◆ **Task requirements**
The answer must consist of every line in the data that contains "where".

◆ **Material to process**
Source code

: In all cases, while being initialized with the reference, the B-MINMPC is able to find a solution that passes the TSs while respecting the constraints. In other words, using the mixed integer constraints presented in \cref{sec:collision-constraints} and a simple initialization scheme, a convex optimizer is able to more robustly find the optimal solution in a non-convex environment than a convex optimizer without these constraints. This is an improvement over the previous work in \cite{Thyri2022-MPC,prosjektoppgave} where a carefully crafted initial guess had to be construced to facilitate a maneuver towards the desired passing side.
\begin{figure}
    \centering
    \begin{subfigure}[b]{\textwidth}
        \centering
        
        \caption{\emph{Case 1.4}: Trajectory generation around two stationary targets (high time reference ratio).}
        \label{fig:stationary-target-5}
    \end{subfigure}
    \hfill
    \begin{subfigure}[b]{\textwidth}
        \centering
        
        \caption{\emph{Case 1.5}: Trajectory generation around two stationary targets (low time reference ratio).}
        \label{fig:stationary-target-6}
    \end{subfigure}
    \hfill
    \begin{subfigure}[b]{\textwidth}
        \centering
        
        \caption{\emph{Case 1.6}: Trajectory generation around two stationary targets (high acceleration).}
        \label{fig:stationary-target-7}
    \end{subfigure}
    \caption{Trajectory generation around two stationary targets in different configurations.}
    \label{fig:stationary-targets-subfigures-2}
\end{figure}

==

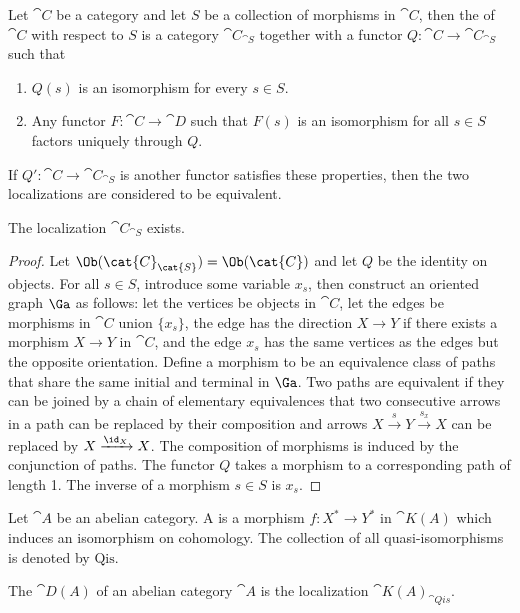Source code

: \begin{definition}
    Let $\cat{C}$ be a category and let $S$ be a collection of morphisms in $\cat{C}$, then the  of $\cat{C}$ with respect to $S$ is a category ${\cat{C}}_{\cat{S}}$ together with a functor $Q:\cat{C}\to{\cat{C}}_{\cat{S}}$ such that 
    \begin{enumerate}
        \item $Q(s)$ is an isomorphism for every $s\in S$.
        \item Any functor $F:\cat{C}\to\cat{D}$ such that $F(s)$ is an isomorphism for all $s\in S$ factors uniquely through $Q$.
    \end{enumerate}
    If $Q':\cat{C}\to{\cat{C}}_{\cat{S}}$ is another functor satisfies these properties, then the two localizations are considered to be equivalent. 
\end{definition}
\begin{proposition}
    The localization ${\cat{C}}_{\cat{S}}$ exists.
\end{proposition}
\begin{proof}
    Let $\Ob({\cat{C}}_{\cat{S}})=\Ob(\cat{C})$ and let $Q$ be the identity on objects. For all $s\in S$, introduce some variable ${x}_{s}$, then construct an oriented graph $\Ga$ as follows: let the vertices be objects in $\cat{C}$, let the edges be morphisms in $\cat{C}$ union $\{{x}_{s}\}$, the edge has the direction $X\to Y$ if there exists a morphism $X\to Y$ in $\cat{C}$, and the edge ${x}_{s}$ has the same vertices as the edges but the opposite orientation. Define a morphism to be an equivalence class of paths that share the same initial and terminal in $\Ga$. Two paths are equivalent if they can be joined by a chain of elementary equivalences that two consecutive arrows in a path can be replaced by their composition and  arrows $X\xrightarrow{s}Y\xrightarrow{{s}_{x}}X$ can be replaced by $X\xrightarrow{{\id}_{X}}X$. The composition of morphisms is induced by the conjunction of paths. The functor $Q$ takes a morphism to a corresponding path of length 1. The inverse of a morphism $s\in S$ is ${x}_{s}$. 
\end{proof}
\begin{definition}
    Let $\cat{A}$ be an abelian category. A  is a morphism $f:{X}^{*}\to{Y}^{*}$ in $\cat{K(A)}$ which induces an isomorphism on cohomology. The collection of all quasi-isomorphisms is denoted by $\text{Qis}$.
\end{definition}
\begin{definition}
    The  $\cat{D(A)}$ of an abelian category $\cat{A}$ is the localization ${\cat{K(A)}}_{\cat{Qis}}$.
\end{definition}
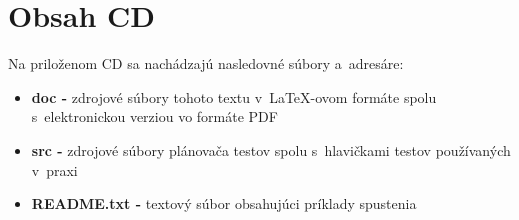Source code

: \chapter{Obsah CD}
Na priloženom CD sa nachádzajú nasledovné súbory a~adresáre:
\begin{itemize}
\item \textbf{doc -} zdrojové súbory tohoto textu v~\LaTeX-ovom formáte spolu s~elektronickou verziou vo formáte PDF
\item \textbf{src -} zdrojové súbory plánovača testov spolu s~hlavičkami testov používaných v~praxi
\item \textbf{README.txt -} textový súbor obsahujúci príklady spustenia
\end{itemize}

---

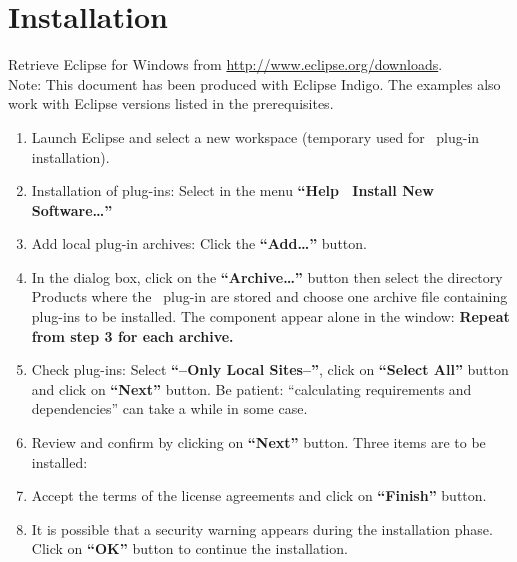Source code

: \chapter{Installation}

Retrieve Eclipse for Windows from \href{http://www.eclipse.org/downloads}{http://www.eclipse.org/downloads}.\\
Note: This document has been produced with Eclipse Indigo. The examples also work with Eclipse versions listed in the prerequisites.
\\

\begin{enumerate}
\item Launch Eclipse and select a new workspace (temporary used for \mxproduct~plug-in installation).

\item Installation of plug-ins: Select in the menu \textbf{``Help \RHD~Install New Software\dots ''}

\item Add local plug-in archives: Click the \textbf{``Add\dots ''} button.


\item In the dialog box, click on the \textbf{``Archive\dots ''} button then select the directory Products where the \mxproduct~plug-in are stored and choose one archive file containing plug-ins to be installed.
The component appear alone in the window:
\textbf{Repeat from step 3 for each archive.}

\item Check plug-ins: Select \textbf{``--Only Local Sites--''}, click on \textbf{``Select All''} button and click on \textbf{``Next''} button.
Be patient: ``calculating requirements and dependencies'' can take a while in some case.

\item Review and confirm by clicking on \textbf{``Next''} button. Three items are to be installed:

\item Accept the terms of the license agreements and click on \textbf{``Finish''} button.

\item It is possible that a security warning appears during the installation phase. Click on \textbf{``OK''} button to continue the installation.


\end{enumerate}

◆ **Result of this exercise**
: In all cases, while being initialized with the reference, the B-MINMPC is able to find a solution that passes the TSs while respecting the constraints. In other words, using the mixed integer constraints presented in \cref{sec:collision-constraints} and a simple initialization scheme, a convex optimizer is able to more robustly find the optimal solution in a non-convex environment than a convex optimizer without these constraints. This is an improvement over the previous work in \cite{Thyri2022-MPC,prosjektoppgave} where a carefully crafted initial guess had to be construced to facilitate a maneuver towards the desired passing side.
\item In the dialog box, click on the \textbf{``Archive\dots ''} button then select the directory Products where the \mxproduct~plug-in are stored and choose one archive file containing plug-ins to be installed.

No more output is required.